Il est des trajectoires politiques qui se lisent comme un résumé des secousses d’un pays. Celle de Rimtalba Jean Emmanuel Ouédraogo s’inscrit dans le Burkina Faso de la transition, où la communication publique s’est imposée comme un levier central du pouvoir. Longtemps connu comme journaliste et figure des médias publics, il a progressivement quitté les plateaux et les rédactions pour entrer au cœur de l’exécutif, jusqu’à accéder à la primature. Nommé Premier ministre le 7 décembre 2024, il incarne un profil technicien de l’information devenu homme d’État, dans un contexte national dominé par les enjeux de sécurité, de souveraineté et de gouvernance.
D’un Burkina de l’intérieur aux métiers de l’information
Rimtalba Jean Emmanuel Ouédraogo est né à Tenkodogo, dans l’est du Burkina Faso, en décembre 1980. Son nom de naissance, souvent rappelé dans les documents officiels et biographiques, est Rimtalba Jean Emmanuel Ouédraogo.
Avant d’être propulsé sur la scène gouvernementale, son identité publique s’est d’abord construite dans les métiers de l’information.

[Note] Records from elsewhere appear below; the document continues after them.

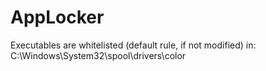 # AppLocker
Executables are whitelisted (default rule, if not modified) in: C:\Windows\System32\spool\drivers\color


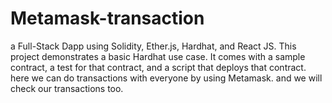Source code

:# Metamask-transaction
a Full-Stack Dapp using Solidity, Ether.js, Hardhat, and React JS. This project demonstrates a basic Hardhat use case. It comes with a sample contract, a test for that contract, and a script that deploys that contract. here we can do transactions with everyone by using Metamask. and we will check our transactions too.
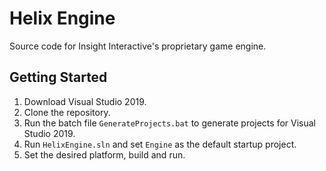 # Helix Engine
Source code for Insight Interactive's proprietary game engine.

## Getting Started
1. Download Visual Studio 2019.
2. Clone the repository.
3. Run the batch file `GenerateProjects.bat` to generate projects for Visual Studio 2019.
4. Run `HelixEngine.sln` and set `Engine` as the default startup project.
5. Set the desired platform, build and run.
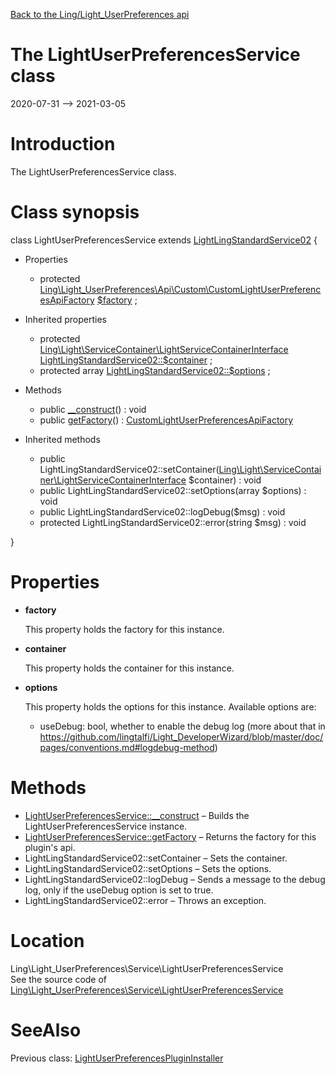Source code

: [Back to the Ling/Light_UserPreferences api](https://github.com/lingtalfi/Light_UserPreferences/blob/master/doc/api/Ling/Light_UserPreferences.md)



The LightUserPreferencesService class
================
2020-07-31 --> 2021-03-05






Introduction
============

The LightUserPreferencesService class.



Class synopsis
==============


class <span class="pl-k">LightUserPreferencesService</span> extends [LightLingStandardService02](https://github.com/lingtalfi/Light_LingStandardService/blob/master/doc/api/Ling/Light_LingStandardService/Service/LightLingStandardService02.md)  {

- Properties
    - protected [Ling\Light_UserPreferences\Api\Custom\CustomLightUserPreferencesApiFactory](https://github.com/lingtalfi/Light_UserPreferences/blob/master/doc/api/Ling/Light_UserPreferences/Api/Custom/CustomLightUserPreferencesApiFactory.md) [$factory](#property-factory) ;

- Inherited properties
    - protected [Ling\Light\ServiceContainer\LightServiceContainerInterface](https://github.com/lingtalfi/Light/blob/master/doc/api/Ling/Light/ServiceContainer/LightServiceContainerInterface.md) [LightLingStandardService02::$container](#property-container) ;
    - protected array [LightLingStandardService02::$options](#property-options) ;

- Methods
    - public [__construct](https://github.com/lingtalfi/Light_UserPreferences/blob/master/doc/api/Ling/Light_UserPreferences/Service/LightUserPreferencesService/__construct.md)() : void
    - public [getFactory](https://github.com/lingtalfi/Light_UserPreferences/blob/master/doc/api/Ling/Light_UserPreferences/Service/LightUserPreferencesService/getFactory.md)() : [CustomLightUserPreferencesApiFactory](https://github.com/lingtalfi/Light_UserPreferences/blob/master/doc/api/Ling/Light_UserPreferences/Api/Custom/CustomLightUserPreferencesApiFactory.md)

- Inherited methods
    - public LightLingStandardService02::setContainer([Ling\Light\ServiceContainer\LightServiceContainerInterface](https://github.com/lingtalfi/Light/blob/master/doc/api/Ling/Light/ServiceContainer/LightServiceContainerInterface.md) $container) : void
    - public LightLingStandardService02::setOptions(array $options) : void
    - public LightLingStandardService02::logDebug($msg) : void
    - protected LightLingStandardService02::error(string $msg) : void

}




Properties
=============

- <span id="property-factory"><b>factory</b></span>

    This property holds the factory for this instance.
    
    

- <span id="property-container"><b>container</b></span>

    This property holds the container for this instance.
    
    

- <span id="property-options"><b>options</b></span>

    This property holds the options for this instance.
    Available options are:
    - useDebug: bool, whether to enable the debug log (more about that in https://github.com/lingtalfi/Light_DeveloperWizard/blob/master/doc/pages/conventions.md#logdebug-method)
    
    



Methods
==============

- [LightUserPreferencesService::__construct](https://github.com/lingtalfi/Light_UserPreferences/blob/master/doc/api/Ling/Light_UserPreferences/Service/LightUserPreferencesService/__construct.md) &ndash; Builds the LightUserPreferencesService instance.
- [LightUserPreferencesService::getFactory](https://github.com/lingtalfi/Light_UserPreferences/blob/master/doc/api/Ling/Light_UserPreferences/Service/LightUserPreferencesService/getFactory.md) &ndash; Returns the factory for this plugin's api.
- LightLingStandardService02::setContainer &ndash; Sets the container.
- LightLingStandardService02::setOptions &ndash; Sets the options.
- LightLingStandardService02::logDebug &ndash; Sends a message to the debug log, only if the useDebug option is set to true.
- LightLingStandardService02::error &ndash; Throws an exception.





Location
=============
Ling\Light_UserPreferences\Service\LightUserPreferencesService<br>
See the source code of [Ling\Light_UserPreferences\Service\LightUserPreferencesService](https://github.com/lingtalfi/Light_UserPreferences/blob/master/Service/LightUserPreferencesService.php)



SeeAlso
==============
Previous class: [LightUserPreferencesPluginInstaller](https://github.com/lingtalfi/Light_UserPreferences/blob/master/doc/api/Ling/Light_UserPreferences/Light_PluginInstaller/LightUserPreferencesPluginInstaller.md)<br>
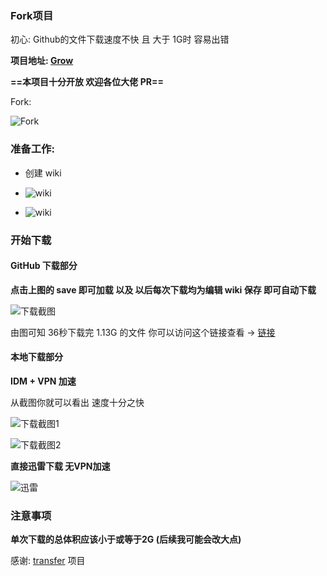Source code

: ### Fork项目

初心: Github的文件下载速度不快 且 大于 1G时 容易出错

**项目地址: [Grow](https://github.com/Borber/Grow/)** 

**==本项目十分开放 欢迎各位大佬 PR==**

Fork:

![Fork](https://cdn.jsdelivr.net/gh/Borber/PublicPic1@master/teach/Grow/1.png "Fork")



### 准备工作:

- 创建 wiki

- ![wiki](https://cdn.jsdelivr.net/gh/Borber/PublicPic1@master/teach/Grow/2.png "wiki")

  

- ![wiki](https://cdn.jsdelivr.net/gh/Borber/PublicPic1@master/teach/Grow/3.png "page")



### 开始下载



#### GitHub 下载部分



**点击上图的 save 即可加载 以及 以后每次下载均为编辑 wiki 保存 即可自动下载**



![下载截图](https://cdn.jsdelivr.net/gh/Borber/PublicPic1@master/teach/Grow/4.png "下载结果")

由图可知 36秒下载完 1.13G 的文件 你可以访问这个链接查看 -> [链接](https://github.com/Borber/Grow/runs/990025532?check_suite_focus=true) 

#### 本地下载部分

**IDM + VPN 加速**

从截图你就可以看出 速度十分之快  

![下载截图1](https://cdn.jsdelivr.net/gh/Borber/PublicPic1@master/teach/Grow/5.png "下载截图1")

![下载截图2](https://cdn.jsdelivr.net/gh/Borber/PublicPic1@master/teach/Grow/6.png "下载截图2")



**直接迅雷下载 无VPN加速**

![迅雷](https://cdn.jsdelivr.net/gh/Borber/PublicPic1@master/teach/Grow/7.png "迅雷")

### 注意事项

**单次下载的总体积应该小于或等于2G (后续我可能会改大点)**



感谢: [transfer](https://github.com/Mikubill/transfer) 项目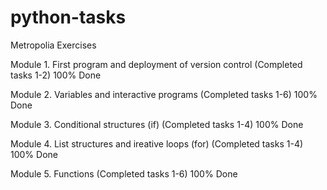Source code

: # python-tasks
Metropolia Exercises

Module 1. First program and deployment of version control (Completed tasks 1-2) 100% Done

Module 2. Variables and interactive programs (Completed tasks 1-6) 100% Done

Module 3. Conditional structures (if) (Completed tasks 1-4) 100% Done

Module 4. List structures and ireative loops (for) (Completed tasks 1-4) 100% Done

Module 5. Functions (Completed tasks 1-6) 100% Done

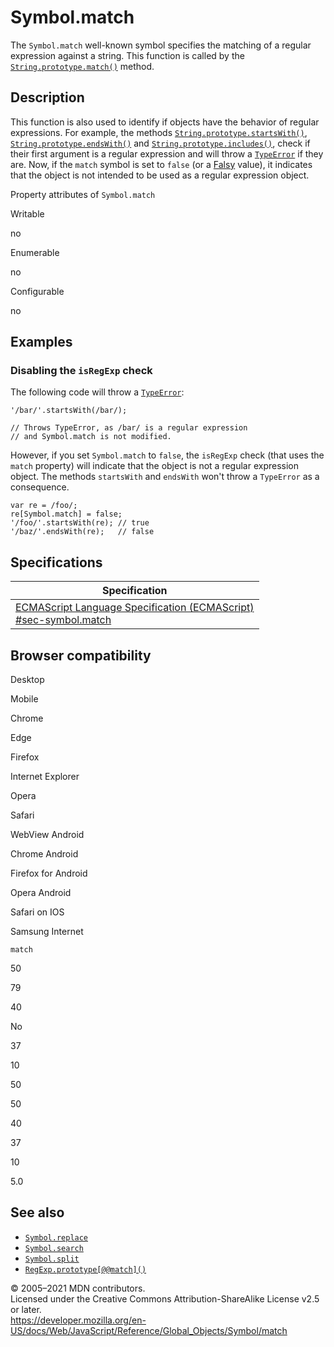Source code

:Symbol.match
============

The `Symbol.match` well-known symbol specifies the matching of a regular expression against a string. This function is called by the [`String.prototype.match()`](../string/match) method.

Description
-----------

This function is also used to identify if objects have the behavior of regular expressions. For example, the methods [`String.prototype.startsWith()`](../string/startswith), [`String.prototype.endsWith()`](../string/endswith) and [`String.prototype.includes()`](../string/includes), check if their first argument is a regular expression and will throw a [`TypeError`](../typeerror) if they are. Now, if the `match` symbol is set to `false` (or a [Falsy](https://developer.mozilla.org/en-US/docs/Glossary/Falsy) value), it indicates that the object is not intended to be used as a regular expression object.

Property attributes of `Symbol.match`

Writable

no

Enumerable

no

Configurable

no

Examples
--------

### Disabling the `isRegExp` check

The following code will throw a [`TypeError`](../typeerror):

    '/bar/'.startsWith(/bar/);

    // Throws TypeError, as /bar/ is a regular expression
    // and Symbol.match is not modified.

However, if you set `Symbol.match` to `false`, the `isRegExp` check (that uses the `match` property) will indicate that the object is not a regular expression object. The methods `startsWith` and `endsWith` won't throw a `TypeError` as a consequence.

    var re = /foo/;
    re[Symbol.match] = false;
    '/foo/'.startsWith(re); // true
    '/baz/'.endsWith(re);   // false

Specifications
--------------

<table><thead><tr class="header"><th>Specification</th></tr></thead><tbody><tr class="odd"><td><a href="https://tc39.es/ecma262/#sec-symbol.match">ECMAScript Language Specification (ECMAScript)<br />
<span class="small">#sec-symbol.match</span></a></td></tr></tbody></table>

Browser compatibility
---------------------

Desktop

Mobile

Chrome

Edge

Firefox

Internet Explorer

Opera

Safari

WebView Android

Chrome Android

Firefox for Android

Opera Android

Safari on IOS

Samsung Internet

`match`

50

79

40

No

37

10

50

50

40

37

10

5.0

See also
--------

-   [`Symbol.replace`](replace)
-   [`Symbol.search`](search)
-   [`Symbol.split`](split)
-   [`RegExp.prototype[@@match]()`](../regexp/@@match)

© 2005–2021 MDN contributors.  
Licensed under the Creative Commons Attribution-ShareAlike License v2.5 or later.  
<a href="https://developer.mozilla.org/en-US/docs/Web/JavaScript/Reference/Global_Objects/Symbol/match" class="_attribution-link">https://developer.mozilla.org/en-US/docs/Web/JavaScript/Reference/Global_Objects/Symbol/match</a>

Il est présenté comme journaliste et présentateur, un ancrage professionnel qui a façonné sa manière d’occuper l’espace public : précision du langage, sens du tempo médiatique, goût des formules maîtrisées et culture de l’image.
Son parcours de formation est généralement rattaché à l’Université Joseph-Ki-Zerbo, grande institution de Ouagadougou, et à l’ISTIC (Institut des sciences et techniques de l’information et de la communication), école de référence pour les métiers du journalisme et de la communication au Burkina Faso.
Ces éléments biographiques importent au-delà de la simple chronologie : ils éclairent l’ascension d’un profil dont la compétence première n’est pas issue des filières classiques de l’administration, des partis politiques ou de la diplomatie, mais d’un univers où l’opinion se travaille au quotidien, où le récit national se fabrique par l’antenne, et où la crédibilité dépend autant de la posture que du fond.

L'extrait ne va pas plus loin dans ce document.